Orewa hosts Coast’s first ‘zero waste’ event

The Orewa Boulevard Arts Festival this weekend will be the first local event to focus on reducing the amount of waste it generates.

The process includes encouraging businesses involved to use recyclable or compostable packaging, as well as separating rubbish at source. Organiser Destination Orewa Beach has set the benchmark high, aiming to send less than one 240 litre bin to landfill from the event, which attracts thousands of people and has more than 100 stalls and 20 food trucks. By not separating rubbish at source, an event like this would normally generate around 20 bins of landfill waste.

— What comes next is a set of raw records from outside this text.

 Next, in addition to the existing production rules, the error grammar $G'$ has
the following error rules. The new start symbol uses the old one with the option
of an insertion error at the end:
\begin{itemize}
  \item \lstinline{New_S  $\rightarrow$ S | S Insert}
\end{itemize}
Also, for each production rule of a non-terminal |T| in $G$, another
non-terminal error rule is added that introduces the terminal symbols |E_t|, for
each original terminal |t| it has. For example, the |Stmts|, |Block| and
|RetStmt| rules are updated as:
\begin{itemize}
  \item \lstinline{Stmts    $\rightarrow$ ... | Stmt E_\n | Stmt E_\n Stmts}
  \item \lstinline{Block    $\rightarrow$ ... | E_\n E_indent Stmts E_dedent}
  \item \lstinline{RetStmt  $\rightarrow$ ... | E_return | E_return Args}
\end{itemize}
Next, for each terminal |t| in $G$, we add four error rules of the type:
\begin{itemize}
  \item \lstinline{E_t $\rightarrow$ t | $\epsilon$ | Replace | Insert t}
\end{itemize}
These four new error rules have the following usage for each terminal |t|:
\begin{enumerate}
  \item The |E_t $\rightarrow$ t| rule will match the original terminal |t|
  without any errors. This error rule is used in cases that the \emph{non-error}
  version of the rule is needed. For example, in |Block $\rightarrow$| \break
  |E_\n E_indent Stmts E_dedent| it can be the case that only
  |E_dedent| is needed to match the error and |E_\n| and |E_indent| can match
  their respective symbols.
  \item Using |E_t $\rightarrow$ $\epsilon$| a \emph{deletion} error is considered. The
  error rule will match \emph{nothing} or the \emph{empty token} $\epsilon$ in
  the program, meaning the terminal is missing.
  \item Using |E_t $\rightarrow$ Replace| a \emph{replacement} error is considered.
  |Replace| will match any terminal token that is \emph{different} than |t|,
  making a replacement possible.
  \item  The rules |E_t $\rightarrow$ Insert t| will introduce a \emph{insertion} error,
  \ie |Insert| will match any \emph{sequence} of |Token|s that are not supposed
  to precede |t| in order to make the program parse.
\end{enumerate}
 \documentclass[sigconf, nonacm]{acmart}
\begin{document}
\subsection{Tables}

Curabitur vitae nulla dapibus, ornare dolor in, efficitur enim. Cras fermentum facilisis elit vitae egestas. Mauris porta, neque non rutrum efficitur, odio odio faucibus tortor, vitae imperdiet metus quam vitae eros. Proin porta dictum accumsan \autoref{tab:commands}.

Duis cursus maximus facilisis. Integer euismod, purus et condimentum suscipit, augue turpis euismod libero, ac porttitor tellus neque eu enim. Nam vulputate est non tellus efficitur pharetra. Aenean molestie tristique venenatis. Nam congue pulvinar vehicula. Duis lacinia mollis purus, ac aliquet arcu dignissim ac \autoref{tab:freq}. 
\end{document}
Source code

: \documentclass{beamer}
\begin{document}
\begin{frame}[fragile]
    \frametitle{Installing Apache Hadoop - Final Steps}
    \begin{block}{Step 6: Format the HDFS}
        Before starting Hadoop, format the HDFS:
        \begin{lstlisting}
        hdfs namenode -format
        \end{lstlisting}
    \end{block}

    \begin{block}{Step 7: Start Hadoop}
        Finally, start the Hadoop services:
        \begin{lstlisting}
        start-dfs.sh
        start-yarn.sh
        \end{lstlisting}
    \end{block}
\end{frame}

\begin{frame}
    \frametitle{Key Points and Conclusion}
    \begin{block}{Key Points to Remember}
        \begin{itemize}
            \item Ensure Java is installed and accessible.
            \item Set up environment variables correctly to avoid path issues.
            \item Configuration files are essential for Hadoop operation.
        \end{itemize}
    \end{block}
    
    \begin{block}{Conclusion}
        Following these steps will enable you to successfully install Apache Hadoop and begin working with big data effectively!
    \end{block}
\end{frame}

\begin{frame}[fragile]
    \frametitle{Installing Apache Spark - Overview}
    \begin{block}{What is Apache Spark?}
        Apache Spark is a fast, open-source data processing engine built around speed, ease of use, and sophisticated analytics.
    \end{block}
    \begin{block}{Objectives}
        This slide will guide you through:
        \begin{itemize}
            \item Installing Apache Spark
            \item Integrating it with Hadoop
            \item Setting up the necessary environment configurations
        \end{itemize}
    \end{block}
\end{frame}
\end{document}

Orewa Surf Living Saving Club and Whangaparaoa Community Recycling Centre are working with Destination Orewa, local businesses and stallholders, to make it happen. Auckland Council has been working with event organisers to reduce waste since it adopted its Waste Management and Minimisation Plan in 2012. There have been hundreds of zero waste events since then throughout Auckland that have diverted between 75 percent and 95 percent of material from landfill.

However, this is the first time the waste requirements have been fully implemented at a Hibiscus Coast event – something Destination Orewa Beach operations manager Hellen Wilkins says is largely because of cost.

She says reducing landfill waste at the arts festival is costing her organisation $3600 – normal rubbish requirements for an event like this cost organisers around $500.
Hellen says that a grant from Council assisted with the extra cost and Destination Orewa is covering the rest.

“People want to do it but the financial support and infrastructure is not yet in place,” she says. “We can only attempt it because of support from Northern Zero Waste and volunteers from Orewa Surf Club, who are working for a koha.”

She says a large part of its success will depend on the public who attend, so a lot of emphasis is on education. “We want to help raise awareness in the community and local businesses about efficient waste management so that these things could become the norm in the future,” she says.

When the wrong material is put in a bin, the entire contents are contaminated and the bin must go to landfill. To prevent this happening, Surf Club volunteers, mainly the parents of junior lifeguards, will staff the 10 bin stations to help people put their rubbish in the right place – there will be three options, recyclables, compostables and landfill.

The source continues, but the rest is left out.